Saved data entries
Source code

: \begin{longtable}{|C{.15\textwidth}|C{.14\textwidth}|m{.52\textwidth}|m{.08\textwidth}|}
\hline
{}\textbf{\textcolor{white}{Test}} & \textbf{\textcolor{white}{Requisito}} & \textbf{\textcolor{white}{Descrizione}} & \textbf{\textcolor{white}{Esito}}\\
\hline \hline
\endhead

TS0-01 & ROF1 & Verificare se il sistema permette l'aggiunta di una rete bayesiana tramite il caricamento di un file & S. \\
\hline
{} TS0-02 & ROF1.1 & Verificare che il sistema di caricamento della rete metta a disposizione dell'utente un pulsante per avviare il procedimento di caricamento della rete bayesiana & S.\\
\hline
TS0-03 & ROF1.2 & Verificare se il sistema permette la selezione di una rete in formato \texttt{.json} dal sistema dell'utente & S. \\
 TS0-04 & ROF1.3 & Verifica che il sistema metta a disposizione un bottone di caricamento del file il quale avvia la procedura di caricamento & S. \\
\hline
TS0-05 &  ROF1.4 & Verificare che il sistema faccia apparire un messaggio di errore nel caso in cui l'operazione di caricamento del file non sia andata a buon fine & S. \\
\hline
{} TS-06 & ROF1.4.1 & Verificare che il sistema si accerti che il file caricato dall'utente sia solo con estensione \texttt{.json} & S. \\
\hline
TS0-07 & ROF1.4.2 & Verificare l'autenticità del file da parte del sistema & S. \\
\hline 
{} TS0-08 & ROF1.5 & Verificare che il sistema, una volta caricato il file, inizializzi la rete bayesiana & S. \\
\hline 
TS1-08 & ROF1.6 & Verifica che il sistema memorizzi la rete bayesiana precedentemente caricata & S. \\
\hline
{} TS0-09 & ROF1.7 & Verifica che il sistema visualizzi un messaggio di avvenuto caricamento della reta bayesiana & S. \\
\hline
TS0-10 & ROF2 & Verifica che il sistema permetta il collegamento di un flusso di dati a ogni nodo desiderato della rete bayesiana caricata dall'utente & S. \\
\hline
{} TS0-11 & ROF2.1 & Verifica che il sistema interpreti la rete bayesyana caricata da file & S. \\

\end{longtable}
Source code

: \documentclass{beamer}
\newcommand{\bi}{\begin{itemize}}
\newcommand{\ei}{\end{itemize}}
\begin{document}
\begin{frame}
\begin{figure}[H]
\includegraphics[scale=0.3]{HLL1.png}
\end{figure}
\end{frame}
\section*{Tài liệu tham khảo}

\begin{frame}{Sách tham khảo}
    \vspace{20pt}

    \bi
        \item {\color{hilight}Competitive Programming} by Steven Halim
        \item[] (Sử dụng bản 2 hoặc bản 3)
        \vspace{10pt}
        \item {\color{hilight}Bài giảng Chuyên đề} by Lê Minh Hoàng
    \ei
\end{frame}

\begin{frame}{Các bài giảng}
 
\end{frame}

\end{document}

_About this task_. This exercise calls for repeating every line of the data exactly.

_Written response_.
Source code

: \begin{longtable}{|C{.15\textwidth}|C{.14\textwidth}|m{.52\textwidth}|m{.08\textwidth}|}
\hline
{}\textbf{\textcolor{white}{Test}} & \textbf{\textcolor{white}{Requisito}} & \textbf{\textcolor{white}{Descrizione}} & \textbf{\textcolor{white}{Esito}}\\
\hline \hline
\endhead

TS0-01 & ROF1 & Verificare se il sistema permette l'aggiunta di una rete bayesiana tramite il caricamento di un file & S. \\
\hline
{} TS0-02 & ROF1.1 & Verificare che il sistema di caricamento della rete metta a disposizione dell'utente un pulsante per avviare il procedimento di caricamento della rete bayesiana & S.\\
\hline
TS0-03 & ROF1.2 & Verificare se il sistema permette la selezione di una rete in formato \texttt{.json} dal sistema dell'utente & S. \\
 TS0-04 & ROF1.3 & Verifica che il sistema metta a disposizione un bottone di caricamento del file il quale avvia la procedura di caricamento & S. \\
\hline
TS0-05 &  ROF1.4 & Verificare che il sistema faccia apparire un messaggio di errore nel caso in cui l'operazione di caricamento del file non sia andata a buon fine & S. \\
\hline
{} TS-06 & ROF1.4.1 & Verificare che il sistema si accerti che il file caricato dall'utente sia solo con estensione \texttt{.json} & S. \\
\hline
TS0-07 & ROF1.4.2 & Verificare l'autenticità del file da parte del sistema & S. \\
\hline 
{} TS0-08 & ROF1.5 & Verificare che il sistema, una volta caricato il file, inizializzi la rete bayesiana & S. \\
\hline 
TS1-08 & ROF1.6 & Verifica che il sistema memorizzi la rete bayesiana precedentemente caricata & S. \\
\hline
{} TS0-09 & ROF1.7 & Verifica che il sistema visualizzi un messaggio di avvenuto caricamento della reta bayesiana & S. \\
\hline
TS0-10 & ROF2 & Verifica che il sistema permetta il collegamento di un flusso di dati a ogni nodo desiderato della rete bayesiana caricata dall'utente & S. \\
\hline
{} TS0-11 & ROF2.1 & Verifica che il sistema interpreti la rete bayesyana caricata da file & S. \\

\end{longtable}
Source code

: \documentclass{beamer}
\newcommand{\bi}{\begin{itemize}}
\newcommand{\ei}{\end{itemize}}
\begin{document}
\begin{frame}
\begin{figure}[H]
\includegraphics[scale=0.3]{HLL1.png}
\end{figure}
\end{frame}
\section*{Tài liệu tham khảo}

\begin{frame}{Sách tham khảo}
    \vspace{20pt}

    \bi
        \item {\color{hilight}Competitive Programming} by Steven Halim
        \item[] (Sử dụng bản 2 hoặc bản 3)
        \vspace{10pt}
        \item {\color{hilight}Bài giảng Chuyên đề} by Lê Minh Hoàng
    \ei
\end{frame}

\begin{frame}{Các bài giảng}
 
\end{frame}

\end{document}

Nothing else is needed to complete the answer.